A crush ensues, and one night Ahmet follows Aya into the woods to happen upon a full on (and slightly implausible if I'm honest) illegal rave: lighting rigs, stage, neon. It blows Ahmet's mind! A joy of Unkovski's film is how it observes the different pleasures of listening to music: the crucial intimacy of headphone consumption, the unifying delight of communal experience. Problem is, Ahmet's sheep have duly followed their steer into the forests too and wigged out chaos ensues, resulting in viral footage of "DJ Ahmet" calamitously attempting to collect them and one sheep going missing-! As Ahmet's dad doesn't have Wi-Fi, let alone TikTok, the first isn't that much of a problem (indeed, it gets him closer to the fragrant Aya) but the latter most certainly is, with Ahmet made to sleep in amongst the animals until the wayward ovine returns.

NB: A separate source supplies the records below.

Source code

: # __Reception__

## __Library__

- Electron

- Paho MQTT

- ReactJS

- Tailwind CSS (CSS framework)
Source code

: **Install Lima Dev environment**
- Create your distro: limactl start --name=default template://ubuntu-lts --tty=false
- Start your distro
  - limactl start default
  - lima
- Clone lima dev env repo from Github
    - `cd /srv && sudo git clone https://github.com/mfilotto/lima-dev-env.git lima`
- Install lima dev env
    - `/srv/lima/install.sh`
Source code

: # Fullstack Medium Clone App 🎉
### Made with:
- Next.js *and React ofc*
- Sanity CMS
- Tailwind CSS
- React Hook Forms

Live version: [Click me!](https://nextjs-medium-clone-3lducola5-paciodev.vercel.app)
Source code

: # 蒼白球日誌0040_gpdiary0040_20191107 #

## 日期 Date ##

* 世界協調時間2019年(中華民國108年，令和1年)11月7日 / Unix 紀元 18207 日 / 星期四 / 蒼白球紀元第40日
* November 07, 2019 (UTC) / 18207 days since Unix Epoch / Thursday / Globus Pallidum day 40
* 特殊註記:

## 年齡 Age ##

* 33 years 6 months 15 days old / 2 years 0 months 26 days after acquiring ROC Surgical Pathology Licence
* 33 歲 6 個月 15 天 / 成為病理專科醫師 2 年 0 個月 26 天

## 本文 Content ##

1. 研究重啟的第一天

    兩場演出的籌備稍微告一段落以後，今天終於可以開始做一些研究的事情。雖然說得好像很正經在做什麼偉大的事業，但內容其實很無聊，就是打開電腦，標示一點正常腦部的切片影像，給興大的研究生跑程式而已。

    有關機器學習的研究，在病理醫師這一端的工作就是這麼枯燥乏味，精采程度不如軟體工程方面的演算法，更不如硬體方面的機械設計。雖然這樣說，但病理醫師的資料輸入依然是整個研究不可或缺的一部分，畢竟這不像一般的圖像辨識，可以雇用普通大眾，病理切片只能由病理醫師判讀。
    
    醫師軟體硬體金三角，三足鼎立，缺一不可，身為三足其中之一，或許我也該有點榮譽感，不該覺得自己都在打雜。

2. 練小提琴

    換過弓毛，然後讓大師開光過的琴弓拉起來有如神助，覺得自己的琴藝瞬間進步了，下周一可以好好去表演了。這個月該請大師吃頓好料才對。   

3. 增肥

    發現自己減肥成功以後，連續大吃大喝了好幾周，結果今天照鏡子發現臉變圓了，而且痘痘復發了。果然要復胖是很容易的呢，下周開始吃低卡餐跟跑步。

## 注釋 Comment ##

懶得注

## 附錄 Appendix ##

The cruelty of Ahmet's treatment is very carefully measured, both by the naturalistic performances but also Unkovski's careful direction. The Yörük culture is one of strict convention and social hierarchies, which DJ Ahmet carefully represents. However, the degraded circumstances also allow Unkovski to overlay a Cinderella motif to his protagonist's arc: the boy sleeps in humble circumstances, wishes to go to the ball and dreams of a charmed princess. And it is music that is Ahmet's fairy godmother (in a synchronicity which surely supports the divine properties of pop, Gaga's evergreen Just Dance came on my shuffle: it could be the theme song of these kids), with the ugly stepsisters here patriarchal figures wedged in the past. The absurdity of the circumstances are highlighted when the lost sheep returns, spray painted pink at some point off screen by the loved-up revellers. You have to hand it to the colour pink: there is simply no other shade which is able to upset the bigoted and pious. But while the fuchsia ewe achieves instant diva status, it means more trouble for Ahmet who comically attempts to clean the slay off, further encapsulating his inhibited situation.

DJ Ahmet review

An important aspect of DJ Ahmet's charm is witnessing the indefatigability of its central character, as he cleans a sheep, delights to music, and falls in love. And what ultimately moves most about this lovely film is its portrayal of quiet courage, and the everyday beauty that people in far from ideal circumstances can locate. Most of this is due to Jakup's immensely likeable performance as Ahmet and the scale of emotions he deftly conveys. We reach a standoff where Ahmet, digging deep and relying on the charge of music, faces up to Aya's father. There is a convincing suggestion that music, with its insistent energy, is frightening to the patriarchy: like female sexuality, the gays, free thought; music is a marvel which is beyond their control. In the bittersweet triumph of its ending, however, DJ Ahmet demonstrates that while music's magic is powerful, like the Grimms' enchantments melting at midnight such aural sorcery has its real-life limits.

DJ Ahmet is in UK/ROI cinemas from March 27th.